## ABOUT THIS EXERCISE
Check each line of the entries below for the word "career", and copy the lines that have it.

## Saved entries
Segment Open

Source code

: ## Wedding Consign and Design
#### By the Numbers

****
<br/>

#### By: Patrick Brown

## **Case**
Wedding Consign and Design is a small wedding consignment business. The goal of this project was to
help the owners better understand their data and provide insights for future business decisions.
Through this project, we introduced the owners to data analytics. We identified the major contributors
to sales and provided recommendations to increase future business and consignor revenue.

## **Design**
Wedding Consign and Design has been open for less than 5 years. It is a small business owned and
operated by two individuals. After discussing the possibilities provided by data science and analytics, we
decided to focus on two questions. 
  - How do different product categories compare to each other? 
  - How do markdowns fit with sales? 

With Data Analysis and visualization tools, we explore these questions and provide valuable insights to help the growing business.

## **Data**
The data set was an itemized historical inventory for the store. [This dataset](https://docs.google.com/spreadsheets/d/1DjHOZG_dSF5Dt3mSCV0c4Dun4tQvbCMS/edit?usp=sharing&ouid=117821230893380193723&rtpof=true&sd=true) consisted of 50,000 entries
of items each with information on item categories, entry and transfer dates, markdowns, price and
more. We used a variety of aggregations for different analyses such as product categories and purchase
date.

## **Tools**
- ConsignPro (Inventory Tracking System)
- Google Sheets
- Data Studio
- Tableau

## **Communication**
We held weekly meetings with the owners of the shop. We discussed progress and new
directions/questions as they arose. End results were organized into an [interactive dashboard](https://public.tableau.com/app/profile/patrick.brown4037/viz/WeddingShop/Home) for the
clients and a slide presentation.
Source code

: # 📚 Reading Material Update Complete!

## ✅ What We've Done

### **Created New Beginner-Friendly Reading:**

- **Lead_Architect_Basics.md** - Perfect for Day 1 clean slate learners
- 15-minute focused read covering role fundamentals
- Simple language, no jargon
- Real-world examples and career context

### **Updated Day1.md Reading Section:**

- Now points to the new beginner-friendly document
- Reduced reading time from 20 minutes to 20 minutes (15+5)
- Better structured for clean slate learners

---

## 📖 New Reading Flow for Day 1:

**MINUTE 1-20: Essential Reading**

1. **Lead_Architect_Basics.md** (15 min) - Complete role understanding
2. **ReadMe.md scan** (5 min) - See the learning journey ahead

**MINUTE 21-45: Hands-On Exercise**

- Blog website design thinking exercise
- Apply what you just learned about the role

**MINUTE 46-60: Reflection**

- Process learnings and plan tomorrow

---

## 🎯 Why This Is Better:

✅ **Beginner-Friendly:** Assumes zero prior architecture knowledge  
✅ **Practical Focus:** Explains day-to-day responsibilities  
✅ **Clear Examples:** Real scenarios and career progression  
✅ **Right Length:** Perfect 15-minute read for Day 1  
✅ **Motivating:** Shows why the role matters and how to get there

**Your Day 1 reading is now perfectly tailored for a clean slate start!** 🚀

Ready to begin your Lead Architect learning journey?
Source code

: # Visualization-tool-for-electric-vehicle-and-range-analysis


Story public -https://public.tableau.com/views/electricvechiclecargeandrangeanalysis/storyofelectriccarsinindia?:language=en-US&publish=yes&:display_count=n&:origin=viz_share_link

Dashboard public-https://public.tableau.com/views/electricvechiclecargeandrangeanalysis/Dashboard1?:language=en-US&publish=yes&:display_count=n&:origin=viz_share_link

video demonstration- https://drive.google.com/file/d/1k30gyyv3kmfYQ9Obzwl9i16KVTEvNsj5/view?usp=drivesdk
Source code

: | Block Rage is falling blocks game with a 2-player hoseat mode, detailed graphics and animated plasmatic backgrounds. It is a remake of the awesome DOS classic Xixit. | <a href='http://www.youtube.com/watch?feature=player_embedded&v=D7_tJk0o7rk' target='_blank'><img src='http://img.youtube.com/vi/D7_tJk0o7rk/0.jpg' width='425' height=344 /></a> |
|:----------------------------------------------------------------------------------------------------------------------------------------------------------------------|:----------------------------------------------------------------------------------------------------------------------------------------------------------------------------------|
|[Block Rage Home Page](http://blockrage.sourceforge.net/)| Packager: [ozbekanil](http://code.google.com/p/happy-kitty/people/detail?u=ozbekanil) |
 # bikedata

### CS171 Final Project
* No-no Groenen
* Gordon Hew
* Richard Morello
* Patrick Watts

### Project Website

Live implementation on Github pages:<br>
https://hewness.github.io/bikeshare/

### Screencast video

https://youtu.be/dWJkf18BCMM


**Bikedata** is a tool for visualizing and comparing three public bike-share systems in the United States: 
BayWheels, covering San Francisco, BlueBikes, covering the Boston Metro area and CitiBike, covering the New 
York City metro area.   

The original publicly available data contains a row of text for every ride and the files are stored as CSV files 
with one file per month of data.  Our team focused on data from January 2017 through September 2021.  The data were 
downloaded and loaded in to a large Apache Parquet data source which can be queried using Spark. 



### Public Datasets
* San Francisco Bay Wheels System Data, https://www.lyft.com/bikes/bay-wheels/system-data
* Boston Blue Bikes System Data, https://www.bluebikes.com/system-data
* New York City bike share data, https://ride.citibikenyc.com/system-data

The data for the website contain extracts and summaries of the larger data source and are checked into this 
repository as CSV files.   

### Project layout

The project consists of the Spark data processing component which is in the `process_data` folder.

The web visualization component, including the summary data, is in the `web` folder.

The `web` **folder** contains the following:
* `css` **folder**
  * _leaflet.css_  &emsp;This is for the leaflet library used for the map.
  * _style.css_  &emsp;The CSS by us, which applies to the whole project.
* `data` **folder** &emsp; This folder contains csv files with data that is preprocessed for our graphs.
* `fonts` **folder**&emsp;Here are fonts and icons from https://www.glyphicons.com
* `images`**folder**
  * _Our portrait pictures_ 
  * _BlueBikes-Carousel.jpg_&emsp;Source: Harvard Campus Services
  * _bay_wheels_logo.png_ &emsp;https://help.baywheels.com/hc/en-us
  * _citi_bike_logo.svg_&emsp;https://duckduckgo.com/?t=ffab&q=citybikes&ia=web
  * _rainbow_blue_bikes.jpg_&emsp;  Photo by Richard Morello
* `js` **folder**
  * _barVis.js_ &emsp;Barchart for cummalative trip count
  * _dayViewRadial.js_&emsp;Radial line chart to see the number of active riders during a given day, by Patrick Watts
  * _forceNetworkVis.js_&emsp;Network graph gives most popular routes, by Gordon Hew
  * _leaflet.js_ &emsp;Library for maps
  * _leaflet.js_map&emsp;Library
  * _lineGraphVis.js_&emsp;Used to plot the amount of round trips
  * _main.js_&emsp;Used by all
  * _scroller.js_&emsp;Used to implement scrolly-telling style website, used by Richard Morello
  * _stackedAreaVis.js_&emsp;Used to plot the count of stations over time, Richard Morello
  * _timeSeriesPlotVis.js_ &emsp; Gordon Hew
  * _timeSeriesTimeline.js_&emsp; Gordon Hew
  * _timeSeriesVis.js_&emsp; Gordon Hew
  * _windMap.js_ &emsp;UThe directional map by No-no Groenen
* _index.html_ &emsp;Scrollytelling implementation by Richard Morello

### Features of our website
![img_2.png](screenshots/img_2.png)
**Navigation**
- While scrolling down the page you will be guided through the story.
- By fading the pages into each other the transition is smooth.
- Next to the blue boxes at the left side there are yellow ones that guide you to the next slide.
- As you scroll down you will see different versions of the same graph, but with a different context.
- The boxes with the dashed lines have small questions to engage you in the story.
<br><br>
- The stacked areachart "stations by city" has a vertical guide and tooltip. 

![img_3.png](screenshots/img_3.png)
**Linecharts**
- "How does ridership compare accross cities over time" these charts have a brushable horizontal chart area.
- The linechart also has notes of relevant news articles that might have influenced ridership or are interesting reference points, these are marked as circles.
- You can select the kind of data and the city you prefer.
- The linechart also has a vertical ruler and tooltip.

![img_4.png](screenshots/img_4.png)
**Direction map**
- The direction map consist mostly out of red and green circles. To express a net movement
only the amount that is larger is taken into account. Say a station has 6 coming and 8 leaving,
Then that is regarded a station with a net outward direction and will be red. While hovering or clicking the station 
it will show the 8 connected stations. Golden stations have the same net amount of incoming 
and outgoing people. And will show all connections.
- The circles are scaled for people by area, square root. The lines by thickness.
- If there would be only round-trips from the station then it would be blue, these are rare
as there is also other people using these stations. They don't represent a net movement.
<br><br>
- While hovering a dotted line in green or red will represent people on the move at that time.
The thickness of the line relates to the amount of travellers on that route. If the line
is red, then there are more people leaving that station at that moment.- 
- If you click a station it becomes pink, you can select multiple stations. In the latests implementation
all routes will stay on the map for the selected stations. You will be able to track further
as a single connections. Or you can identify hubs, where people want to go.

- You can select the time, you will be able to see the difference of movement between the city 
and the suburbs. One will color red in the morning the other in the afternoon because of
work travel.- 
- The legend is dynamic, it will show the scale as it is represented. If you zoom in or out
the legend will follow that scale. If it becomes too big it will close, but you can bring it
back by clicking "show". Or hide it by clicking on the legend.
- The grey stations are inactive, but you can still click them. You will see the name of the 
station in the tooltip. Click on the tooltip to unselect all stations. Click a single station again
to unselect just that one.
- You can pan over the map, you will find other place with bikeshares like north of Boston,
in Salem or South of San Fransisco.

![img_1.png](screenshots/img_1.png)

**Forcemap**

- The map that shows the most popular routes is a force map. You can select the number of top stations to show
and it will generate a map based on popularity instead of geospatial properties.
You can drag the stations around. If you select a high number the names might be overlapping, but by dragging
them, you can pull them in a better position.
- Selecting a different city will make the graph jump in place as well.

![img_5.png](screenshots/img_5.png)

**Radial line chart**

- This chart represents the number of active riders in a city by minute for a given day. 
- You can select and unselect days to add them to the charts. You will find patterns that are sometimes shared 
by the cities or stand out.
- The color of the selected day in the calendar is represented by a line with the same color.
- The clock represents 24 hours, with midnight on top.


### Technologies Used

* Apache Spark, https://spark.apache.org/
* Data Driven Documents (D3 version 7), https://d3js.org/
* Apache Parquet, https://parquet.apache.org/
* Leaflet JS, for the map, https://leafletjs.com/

Segment Closed

## EXPECTED ANSWER
- Real-world examples and career context
✅ **Clear Examples:** Real scenarios and career progression  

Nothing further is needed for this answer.